ETFs Keep up Hot Streak in July

August 11, 2010 ( – Exchange-traded funds continued their hot streak for a sixth straight month in July with $6.8 billion in inflows for the month and $40.8 billion year to date.

According to Morningstar’s latest data, total net assets for U.S. ETFs closed out July at $838.4 billion, a 6%-hike over June. Total assets are also up 6% from the start of the year, and 29% higher than a year ago.
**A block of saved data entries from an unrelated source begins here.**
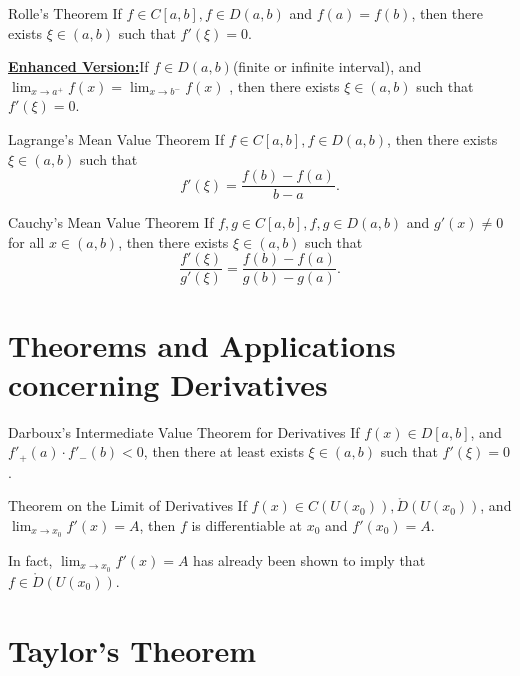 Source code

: \documentclass[11pt]{elegantbook}
\begin{document}
\begin{theorem}{Rolle's Theorem}
    If \(f\in C[a,b], f\in D(a,b)\) and \(f(a) = f(b)\), then there exists \(\xi\in (a,b)\) such that \(f'(\xi) = 0\).

    \underline{\textbf{Enhanced Version:}}If \(f\in D(a,b)\)(finite or infinite interval), 
    and \(\lim_{x \to a^{+}} f(x) = \lim_{x \to b^{-}} f(x) \) , 
    then there exists \(\xi\in (a,b)\) such that \(f'(\xi) = 0\).
\end{theorem}

\begin{theorem}{Lagrange's Mean Value Theorem}
    If \(f\in C[a,b], f\in D(a,b)\), then there exists \(\xi\in (a,b)\) such that
    \[
        f'(\xi) = \frac{f(b) - f(a)}{b - a}.
    \]
\end{theorem}

\begin{theorem}{Cauchy's Mean Value Theorem}
    If \(f,g\in C[a,b], f,g\in D(a,b)\) and \(g'(x) \neq 0\) for all \(x\in (a,b)\), 
    then there exists \(\xi\in (a,b)\) such that
    \[
        \frac{f'(\xi)}{g'(\xi)} = \frac{f(b) - f(a)}{g(b) - g(a)}.
    \]
\end{theorem}



\section{Theorems and Applications concerning Derivatives}

\begin{theorem}{Darboux's Intermediate Value Theorem for Derivatives}
    If \(f(x)\in D[a,b]\), and \(f'_{+}(a)\cdot f'_{-}(b)<0\),
    then there at least exists \(\xi\in (a,b)\) such that \(f'(\xi) = 0\).
\end{theorem}

\begin{theorem}{Theorem on the Limit of Derivatives}
    If \(f(x)\in C(U(x_{0})),\mathring{D}(U(x_{0}))\), and \(\lim_{x \to x_{0}} f'(x) = A\),
    then \(f\) is differentiable at \(x_{0}\) and \(f'(x_{0}) = A\).
\end{theorem}
\begin{remark}
    In fact, \(\lim_{x \to x_{0}} f'(x) = A\) has already been shown to imply that \(f\in \mathring{D}(U(x_{0}))\).
\end{remark}

\section{Taylor's Theorem}
\end{document}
As goes SPDR Gold Shares GLD, so go the overall flows for commodity ETFs, Morningstar said. The asset class experienced its first month of net outflows since February 2010, as investors yanked a whopping $1.4 billion out of GLD in July. It wasn’t such a dull month, however, for GLD’s main rival, iShares COMEX Gold Trust IAU, which just slashed its expense ratio to 0.25% and underwent a 10-1 reverse split. On the heels of those moves, along with a meaningful increase in marketing activity, IAU bucked GLD’s trend and attracted $208.7 million in net inflows last month.

The persistent state of contango in the energy markets continues to drive investors out of futures-based funds such as United States Oil USO and United States Natural Gas UNG, Morningstar said. In July, USO saw net outflows of $152 million, while UNG saw an additional $110 million head for the exits. Since the beginning of the year, UNG and USO have shed $843.4 million and $475.2 million, respectively.
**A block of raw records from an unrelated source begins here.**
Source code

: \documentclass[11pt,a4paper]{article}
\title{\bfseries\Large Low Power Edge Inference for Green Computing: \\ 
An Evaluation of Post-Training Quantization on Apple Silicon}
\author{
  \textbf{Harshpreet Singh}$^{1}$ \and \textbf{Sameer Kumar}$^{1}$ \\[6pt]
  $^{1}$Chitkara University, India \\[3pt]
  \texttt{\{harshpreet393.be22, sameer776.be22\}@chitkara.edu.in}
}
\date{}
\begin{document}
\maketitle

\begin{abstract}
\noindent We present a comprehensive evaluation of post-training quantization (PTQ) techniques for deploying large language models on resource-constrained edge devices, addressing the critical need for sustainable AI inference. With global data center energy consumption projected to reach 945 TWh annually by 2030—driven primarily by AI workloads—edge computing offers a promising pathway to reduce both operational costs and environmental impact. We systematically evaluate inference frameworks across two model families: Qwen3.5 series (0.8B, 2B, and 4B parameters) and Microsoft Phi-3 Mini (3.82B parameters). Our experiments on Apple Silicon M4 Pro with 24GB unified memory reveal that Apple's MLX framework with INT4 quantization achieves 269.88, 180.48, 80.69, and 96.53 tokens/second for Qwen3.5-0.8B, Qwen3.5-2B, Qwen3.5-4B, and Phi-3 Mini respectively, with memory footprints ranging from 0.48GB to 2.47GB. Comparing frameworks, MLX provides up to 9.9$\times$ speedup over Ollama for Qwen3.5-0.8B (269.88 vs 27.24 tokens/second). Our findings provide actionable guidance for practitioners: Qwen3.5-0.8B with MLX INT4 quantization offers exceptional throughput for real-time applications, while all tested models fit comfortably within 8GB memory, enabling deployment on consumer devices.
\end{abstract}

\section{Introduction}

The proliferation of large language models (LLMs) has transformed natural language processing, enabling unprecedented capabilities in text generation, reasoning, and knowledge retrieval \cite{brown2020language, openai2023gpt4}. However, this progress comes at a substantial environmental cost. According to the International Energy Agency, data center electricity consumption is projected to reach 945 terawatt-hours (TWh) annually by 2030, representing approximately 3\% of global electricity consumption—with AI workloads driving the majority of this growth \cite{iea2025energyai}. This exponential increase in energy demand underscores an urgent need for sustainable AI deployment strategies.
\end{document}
Meanwhile, according to the data, investors continued to flock to fixed-income ETFs in July, but the exposure being targeted has shifted from the short end of the yield curve to the longer end. As deflation has crept back onto investor radar screens, Morningstar said investors look to extend the durations of their bond allocations. In July, ETFs within the long government and long-term bond Morningstar categories saw combined total net inflows of $1.1 billion. On the flip side, short government and short-term bond ETFs experienced total net outflows of $445.6 million.

Also, in the current low interest-rate environment, many investors stepped out on the risk spectrum to capture some extra yield. Morningstar data showed high-yield bond was the most popular Morningstar category within the taxable-bond asset class, led by SPDR Barclays Capital High Yield Bond JNK and iShares iBoxx $ High Yield Corporate Bond HYG, which had inflows of $555 million and $355.7 million in July, respectfully.

As a whole, ETFs in the large-blend Morningstar category experienced $3.4 billion in net outflows in July. On the other side of the spectrum, the small-blend category fared well last month, as investors poured $2.3 billion into iShares Russell 2000 Index IWM.